At Meetup, we are going through the oh-so-familiar path of splitting a monolithic system into microservices. The work on this started a few years ago, and the team has made sure that most of the microservices prerequisites were in place before we take any further steps. I joined the team this summer to help with planning and executing the architecture changes that are required to take us to the next level.
As we go through this process, one aspect of software architecture that is constant in our day-to-day is the use of Layers to organize our components. Layering is a technique that hasn’t been discussed as much when it comes to microservices. In this article, I want to review the application of the Layers pattern in a services architecture, and also discuss two layering strategies and how they have been fundamental to me when migrating from monolithic to microservices architectures.
Layers in Service-Oriented Architecture
I believe that Layers are one of the most useful tools in software architecture. They help group components and define how dependency and communication chains happen between them.
Frank Buschmann and his collaborators wrote the most comprehensive description of Layers in software (that I am aware of) in their seminal work Pattern-Oriented Software Architecture, Volume 1, published in 1996. But even before that, Meilir Page-Jones had previously used the concept to describe an Object-Oriented runtime, although he used the word domains to refer to each layer. I particularly like using Martin Fowler’s description of Layering from his book Patterns of Enterprise Application Architecture:
When thinking of a system in terms of layers, you imagine the principal subsystems in the software arranged in some form of layer cake, where each layer rests on a lower layer. In this scheme the higher layer uses various services defined by the lower layer, but the lower layer is unaware of the higher layer.

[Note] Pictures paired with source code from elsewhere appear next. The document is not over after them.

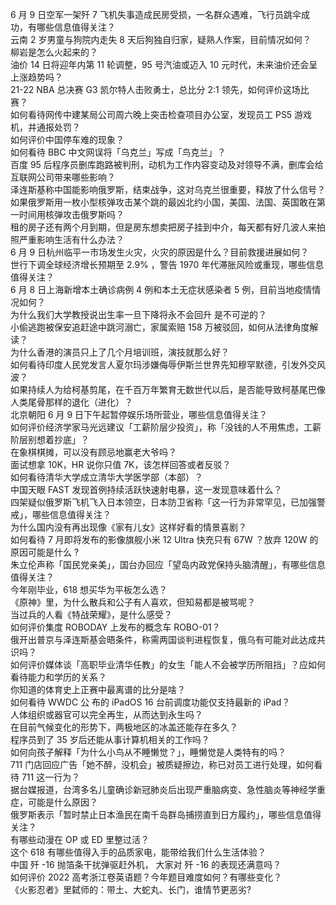 6 月 9 日空军一架歼 7 飞机失事造成民房受损，一名群众遇难，飞行员跳伞成功，有哪些信息值得关注？  
云南 2 岁男童与狗院内走失 8 天后狗独自归家，疑熟人作案，目前情况如何？  
柳岩是怎么火起来的？  
油价 14 日将迎年内第 11 轮调整，95 号汽油或迈入 10 元时代，未来油价还会呈上涨趋势吗？  
21-22 NBA 总决赛 G3 凯尔特人击败勇士，总比分 2:1 领先，如何评价这场比赛？  
如何看待网传中建某局公司周六晚上突击检查项目办公室，发现员工 PS5 游戏机，并通报处罚？  
如何评价中国停车难的现象？  
如何看待 BBC 中文网误将「乌克兰」写成「鸟克兰」？  
百度 95 后程序员删库跑路被判刑，动机为工作内容变动及对领导不满，删库会给互联网公司带来哪些影响？  
泽连斯基称中国能影响俄罗斯，结束战争，这对乌克兰很重要，释放了什么信号？  
如果俄罗斯用一枚小型核弹攻击某个跳的最凶北约小国，美国、法国、英国敢在第一时间用核弹攻击俄罗斯吗？  
租的房子还有两个月到期，但是房东想卖把房子挂到中介，每天都有好几波人来拍照严重影响生活有什么办法？  
6 月 9 日杭州临平一市场发生火灾，火灾的原因是什么？目前救援进展如何？  
世行下调全球经济增长预期至 2.9% ，警告 1970 年代滞胀风险或重现，哪些信息值得关注？  
6 月 8 日上海新增本土确诊病例 4 例和本土无症状感染者 5 例，目前当地疫情情况如何？  
为什么我们大学教授说出生率一旦下降将永不会回升 是不可逆的？  
小偷逃跑被保安追赶途中跳河溺亡，家属索赔 158 万被驳回，如何从法律角度解读？  
为什么香港的演员只上了几个月培训班，演技就那么好？  
如何看待印度人民党发言人夏尔玛涉嫌侮辱伊斯兰世界先知穆罕默德，引发外交风波？  
如果持续人为给柯基剪尾，在千百万年繁育无数世代以后，是否能导致柯基尾巴像人类尾骨那样的退化（进化）？  
北京朝阳 6 月 9 日下午起暂停娱乐场所营业，哪些信息值得关注？  
如何评价经济学家马光远建议「工薪阶层少投资」，称「没钱的人不用焦虑，工薪阶层别想着抄底」？  
在象棋棋摊，可以没有顾忌地赢老大爷吗？  
面试想拿 10K，HR 说你只值 7K，该怎样回答或者反驳？  
如何看待清华大学成立清华大学医学部（本部）？  
中国天眼 FAST 发现首例持续活跃快速射电暴，这一发现意味着什么？  
四架疑似俄罗斯飞机飞入日本领空，日本防卫省称「这一行为非常罕见，已加强警戒」，哪些信息值得关注？  
为什么国内没有再出现像《家有儿女》这样好看的情景喜剧？  
如何看待 7 月即将发布的影像旗舰小米 12 Ultra 快充只有 67W ？放弃 120W 的原因可能是什么 ?  
朱立伦声称「国民党亲美」，国台办回应「望岛内政党保持头脑清醒」，有哪些信息值得关注？  
今年刚毕业，618 想买华为平板怎么选？  
《原神》里，为什么散兵和公子有人喜欢，但知易都是被骂呢？  
当过兵的人看《特战荣耀》，是什么感受？  
如何评价集度 ROBODAY 上发布的概念车 ROBO-01？  
俄开出普京与泽连斯基会晤条件，称需两国谈判进程恢复，俄乌有可能对此达成共识吗？  
如何评价媒体谈「高职毕业清华任教」的女生「能人不会被学历所阻挡」？应如何看待能力和学历的关系？  
你知道的体育史上正赛中最离谱的比分是啥？  
如何看待 WWDC 公 布的 iPadOS 16 台前调度功能仅支持最新的 iPad？  
人体组织或器官可以完全再生，从而达到永生吗？  
在目前气候变化的形势下，两极地区的冰盖还能存在多久？  
程序员到了 35 岁后还能从事计算机相关的工作吗？  
如何向孩子解释「为什么小鸟从不睡懒觉？」，睡懒觉是人类特有的吗？  
711 门店回应广告「她不醉，没机会」被质疑擦边，称已对员工进行处理，如何看待 711 这一行为？  
据台媒报道，台湾多名儿童确诊新冠肺炎后出现严重脑病变、急性脑炎等神经学重症，可能是什么原因？  
俄罗斯表示「暂时禁止日本渔民在南千岛群岛捕捞直到日方履约」，哪些信息值得关注？  
有哪些动漫在 OP 或 ED 里整过活？  
这个 618 有哪些值得入手的品质家电，能带给我们什么生活体验？  
中国 歼 -16 抛箔条干扰弹驱赶外机， 大家对 歼 -16 的表现还满意吗？  
如何评价 2022 高考浙江卷英语题？今年题目难度如何？有哪些变化？  
《火影忍者》里弑师的：带土、大蛇丸、长门，谁情节更恶劣?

Furthermore, each layer usually hides its lower layers from the layers above, so layer 4 uses the services of layer 3, which uses the services of layer 2, but layer 4 is unaware of layer 2. (Not all layering architectures are opaque like this, but most are—or rather most are mostly opaque.)
Layers then are groupings of components stacked on top of each other. The word component here is a placeholder for whatever the abstraction unit you are working with, e.g., classes, functions, services, etc.
The most well-known implementation of the Layer pattern is probably the networking stack, including its most popular implementation TCP/IP. This choice is often credited for the flexibility and consequent longevity of TCP/IP, making it possible to extend them in ways unforeseen when they were first designed.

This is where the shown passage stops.